Tutti ripetono che l’onestà in politica è un semplice prerequisito. Secondo questo punto di vista, ogni tentativo di trasformare l’onestà in programma di governo è destinato a fallire. Anche perché in qualsiasi maggioranza è inevitabile che prima o poi saltino fuori delle mele marce. E che quindi i sedicenti onesti finiscano per pagare conseguenze pesanti in termini di consenso elettorale. “Nel fare a gara a fare il puro troverai sempre uno più puro che ti epura”, diceva molti anni fa il socialista Pietro Nenni. Il ragionamento ha un suo senso. Ma, come spesso accade, tra coloro i quali lo articolano sono in molti quelli che nascondono altri fini.

In qualsiasi democrazia matura sarebbe effettivamente ridicolo proporsi politicamente dicendo: noi saremo onesti. Lì il prerequisito in genere funziona. Quando in Germania o in Inghilterra si scopre che qualcuno viola le regole (non necessariamente penali) quel qualcuno viene messo da parte: o dal suo partito o dagli elettori. Non tanto per senso etico o morale, ma per convenienza.
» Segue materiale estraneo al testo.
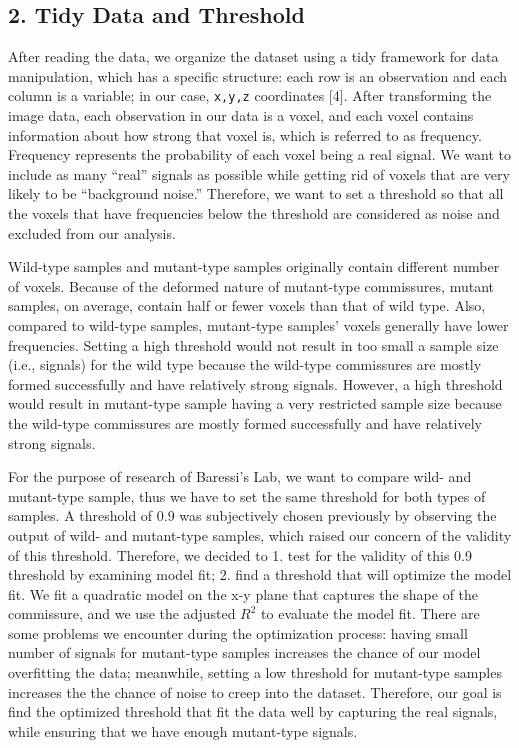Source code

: \documentclass[10pt,letterpaper]{article}
\begin{document}
\hypertarget{tidy-data-and-threshold}{%
\subsection{2. Tidy Data and Threshold}\label{tidy-data-and-threshold}}

After reading the data, we organize the dataset using a tidy framework
for data manipulation, which has a specific structure: each row is an
observation and each column is a variable; in our case, \texttt{x,y,z}
coordinates {[}4{]}. After transforming the image data, each observation
in our data is a voxel, and each voxel contains information about how
strong that voxel is, which is referred to as frequency. Frequency
represents the probability of each voxel being a real signal. We want to
include as many ``real'' signals as possible while getting rid of voxels
that are very likely to be ``background noise.'' Therefore, we want to
set a threshold so that all the voxels that have frequencies below the
threshold are considered as noise and excluded from our analysis.

Wild-type samples and mutant-type samples originally contain different
number of voxels. Because of the deformed nature of mutant-type
commissures, mutant samples, on average, contain half or fewer voxels
than that of wild type. Also, compared to wild-type samples, mutant-type
samples' voxels generally have lower frequencies. Setting a high
threshold would not result in too small a sample size (i.e., signals)
for the wild type because the wild-type commissures are mostly formed
successfully and have relatively strong signals. However, a high
threshold would result in mutant-type sample having a very restricted
sample size because the wild-type commissures are mostly formed
successfully and have relatively strong signals.

For the purpose of research of Baressi's Lab, we want to compare wild-
and mutant-type sample, thus we have to set the same threshold for both
types of samples. A threshold of 0.9 was subjectively chosen previously
by observing the output of wild- and mutant-type samples, which raised
our concern of the validity of this threshold. Therefore, we decided to
1. test for the validity of this 0.9 threshold by examining model fit;
2. find a threshold that will optimize the model fit. We fit a quadratic
model on the x-y plane that captures the shape of the commissure, and we
use the adjusted \(R^2\) to evaluate the model fit. There are some
problems we encounter during the optimization process: having small
number of signals for mutant-type samples increases the chance of our
model overfitting the data; meanwhile, setting a low threshold for
mutant-type samples increases the the chance of noise to creep into the
dataset. Therefore, our goal is find the optimized threshold that fit
the data well by capturing the real signals, while ensuring that we have
enough mutant-type signals.
\end{document}
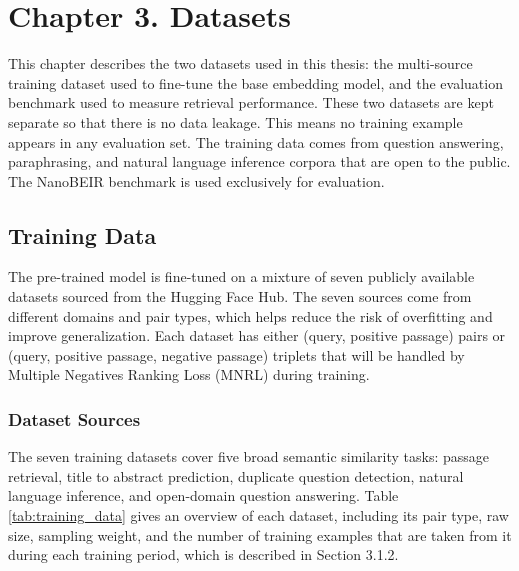 
\chapter{Chapter 3. Datasets}

This chapter describes the two datasets used in this thesis: the multi-source training dataset used to fine-tune the base embedding model, and the evaluation benchmark used to measure retrieval performance. These two datasets are kept separate so that there is no data leakage. This means no training example appears in any evaluation set. The training data comes from question answering, paraphrasing, and natural language inference corpora that are open to the public. The NanoBEIR benchmark is used exclusively for evaluation.

\section{Training Data}

The pre-trained model is fine-tuned on a mixture of seven publicly available datasets sourced from the Hugging Face Hub. The seven sources come from different domains and pair types, which helps reduce the risk of overfitting and improve generalization. Each dataset has either (query, positive passage) pairs or (query, positive passage, negative passage) triplets that will be handled by Multiple Negatives Ranking Loss (MNRL) during training.

\subsection{Dataset Sources}

The seven training datasets cover five broad semantic similarity tasks: passage retrieval, title to abstract prediction, duplicate question detection, natural language inference, and open-domain question answering. Table \ref{tab:training_data} gives an overview of each dataset, including its pair type, raw size, sampling weight, and the number of training examples that are taken from it during each training period, which is described in Section 3.1.2.

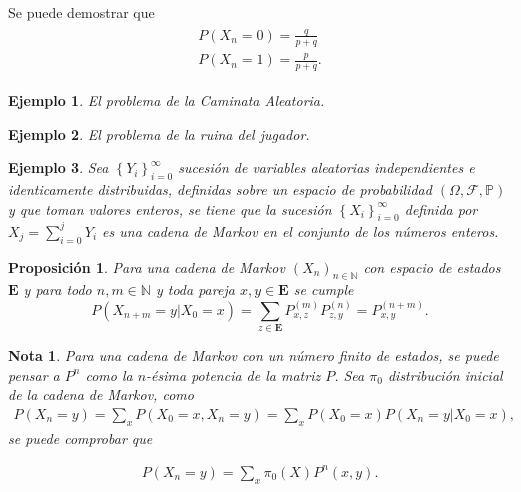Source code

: \documentclass{article}
\newtheorem{Ejem}{Ejemplo}[section]
\newtheorem{Note}{Nota}%
\newtheorem{Prop}{Proposición}%
\newcommand{\nat}{\mathbb{N}}
\newcommand{\Eb}{\mathbf{E}}
\newcommand{\prob}{\mathbb{P}}
\numberwithin{equation}{section}
\begin{document}
Se puede demostrar que
\begin{eqnarray}
\begin{array}{l}
P\left(X_{n}=0\right)=\frac{q}{p+q}\\
P\left(X_{n}=1\right)=\frac{p}{p+q}.
\end{array}
\end{eqnarray}

\begin{Ejem}
El problema de la Caminata Aleatoria.
\end{Ejem}

\begin{Ejem}
El problema de la ruina del jugador.
\end{Ejem}

\begin{Ejem}
Sea $\left\{Y_{i}\right\}_{i=0}^{\infty}$ sucesi\'on de variables aleatorias independientes e identicamente distribuidas, definidas sobre un espacio de probabilidad $\left(\Omega,\mathcal{F},\prob\right)$ y que toman valores enteros, se tiene que la sucesi\'on $\left\{X_{i}\right\}_{i=0}^{\infty}$ definida por $X_{j}=\sum_{i=0}^{j}Y_{i}$ es una cadena de Markov en el conjunto de los n\'umeros enteros.
\end{Ejem}

\begin{Prop}
Para una cadena de Markov $\left(X_{n}\right)_{n\in\nat}$ con espacio de estados $\Eb$ y para todo $n,m\in \nat$ y toda pareja $x,y\in\Eb$ se cumple
\begin{equation}
P\left(X_{n+m}=y|X_{0}=x\right)=\sum_{z\in\Eb}P_{x,z}^{(m)}P_{z,y}^{(n)}=P_{x,y}^{(n+m)}.
\end{equation}
\end{Prop}

\begin{Note}
Para una cadena de Markov con un n\'umero finito de estados, se puede pensar a $P^{n}$ como la $n$-\'esima potencia de la matriz $P$. Sea $\pi_{0}$ distribuci\'on inicial de la cadena de Markov, como 
\begin{eqnarray}
P\left(X_{n}=y\right)=\sum_{x} P\left(X_{0}=x,X_{n}=y\right)=\sum_{x} P\left(X_{0}=x\right)P\left(X_{n}=y|X_{0}=x\right),
\end{eqnarray}
se puede comprobar que 

\begin{eqnarray}
P\left(X_{n}=y\right)=\sum_{x} \pi_{0}\left(X\right)P^{n}\left(x,y\right).
\end{eqnarray}
\end{Note}
\end{document}

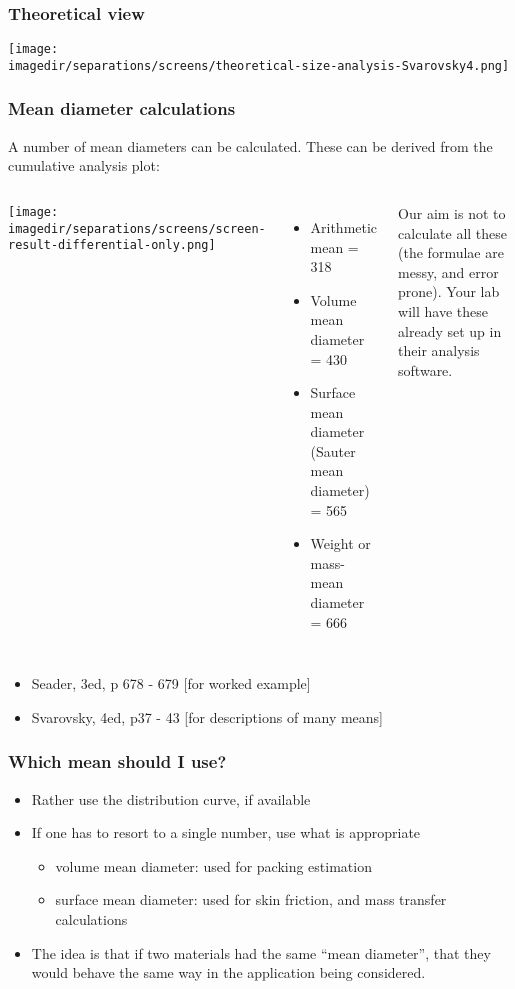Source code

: \begin{frame}\frametitle{Theoretical view}
	\begin{center}
		\texttt{[image: \\imagedir/separations/screens/theoretical-size-analysis-Svarovsky4.png]}
	\end{center}
	\vfill
\end{frame}

\begin{frame}\frametitle{Mean diameter calculations}
	A number of mean diameters can be calculated. These can be derived from the cumulative analysis plot:
	\begin{columns}[c]
			\begin{center}
				\texttt{[image: \\imagedir/separations/screens/screen-result-differential-only.png]}
			\end{center}
		\small
			\begin{itemize}
				\item	Arithmetic mean = 318 \micron
				\item	Volume mean diameter = 430 \micron
				\item	Surface mean diameter (Sauter mean diameter) = 565 \micron
				\item	Weight or mass-mean diameter = 666 \micron
			\end{itemize}
			
			\vspace{12pt}
			\footnotesize
			Our aim is not to calculate all these (the formulae are messy, and error prone). Your lab will have these already set up in their analysis software.
	\end{columns}

	\vspace{5pt}
	\tiny
	\begin{itemize}
		\item	Seader, 3ed, p 678 - 679 [for worked example]
		\item	Svarovsky, 4ed, p37 - 43 [for descriptions of many means]
	\end{itemize}
\end{frame}

\begin{frame}\frametitle{Which mean should I use?}
	\begin{itemize}
		\item	Rather use the distribution curve, if available
		\item	If one has to resort to a single number, use what is appropriate
		\begin{itemize}
			\item	volume mean diameter: used for packing estimation
			\item	surface mean diameter: used for skin friction, and mass transfer calculations
		\end{itemize}

		\item	The idea is that if two materials had the same ``mean diameter'', that they would behave the same way in the application being considered.
	\end{itemize}
\end{frame}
La domanda che un cittadino si fa è semplice: quale garanzia ho che questo Tizio si comporterà bene quando dovrà decidere di spendere i soldi delle mie tasse? Si spiega così il risultato elettorale di François Fillon, dato dai sondaggi sicuro al ballottaggio finché le storie delle consulenze pagate ai figli e alla moglie non lo hanno reso inaffidabile agli occhi di molti francesi.

L’Italia però non è la Francia e nemmeno la Germania o l’Inghilterra. Qui, come ha chiarito la scorsa settimana l’ex presidente della Anm, Piercamillo Davigo, le opere pubbliche costano in media il 30 per cento in più del dovuto a causa della corruzione. Molte classifiche ci mettono agli ultimi posti in Europa in fatto di malaffare politico; e il nostro caso di export di maggior successo si chiama mafia. Cosa Nostra, Camorra e ’Ndrangheta sono ovunque nel mondo e contribuiscono in maniera decisiva alla nostra pessima immagine internazionale. Il risultato è che il Paese di Giovanni Falcone e Paolo Borsellino non riesce mai a scrollarsi di dosso la sua (vecchia?) fama di nazione corrotta e mafiosa.

Ma non basta. Perché se chi è pro tempore al governo, pur tra qualche mugugno, è sempre disposto ad assecondare ordini o raccomandazioni provenienti da Bruxelles in materia economica, tutto cambia quando si parla di mazzette e affini. Lo scorso febbraio, la Commissione europea ha licenziato un corposo rapporto sugli squilibri italiani. Ha puntato l’indice contro la prescrizione che ostacola la lotta alla corruzione, i conflitti d’interessi, i collegamenti con le associazioni criminali, la mancanza di giudici e gli appalti pubblici definiti come “un settore a rischio“. La risposta è stata solo il silenzio.

Il ministero del Tesoro, con un comunicato pubblicato sul suo sito, ha ricordato solo la parte del documento dedicata ai conti pubblici. Così Pier Carlo Padoan ci ha parlato di nuovo del problema delle sofferenze bancarie e di come sia necessario implementare la sharing economy, ma ha ignorato tutto il resto. La scena si è poi ripetuta durante la campagna per le primarie del Pd. Ogni volta in cui si è dibattuto di etica e di giustizia lo si è fatto per discutere se davvero un magistrato in aspettativa avesse il diritto o meno di candidarsi a segretario del partito. Tema certamente importante, ma decisamente poco centrale. Ecco perché alla fine, un prerequisito come l’onestà in Italia può davvero diventare un programma politico. E se venisse attuato solo al 40 per cento sarebbe abbastanza per esserne felici.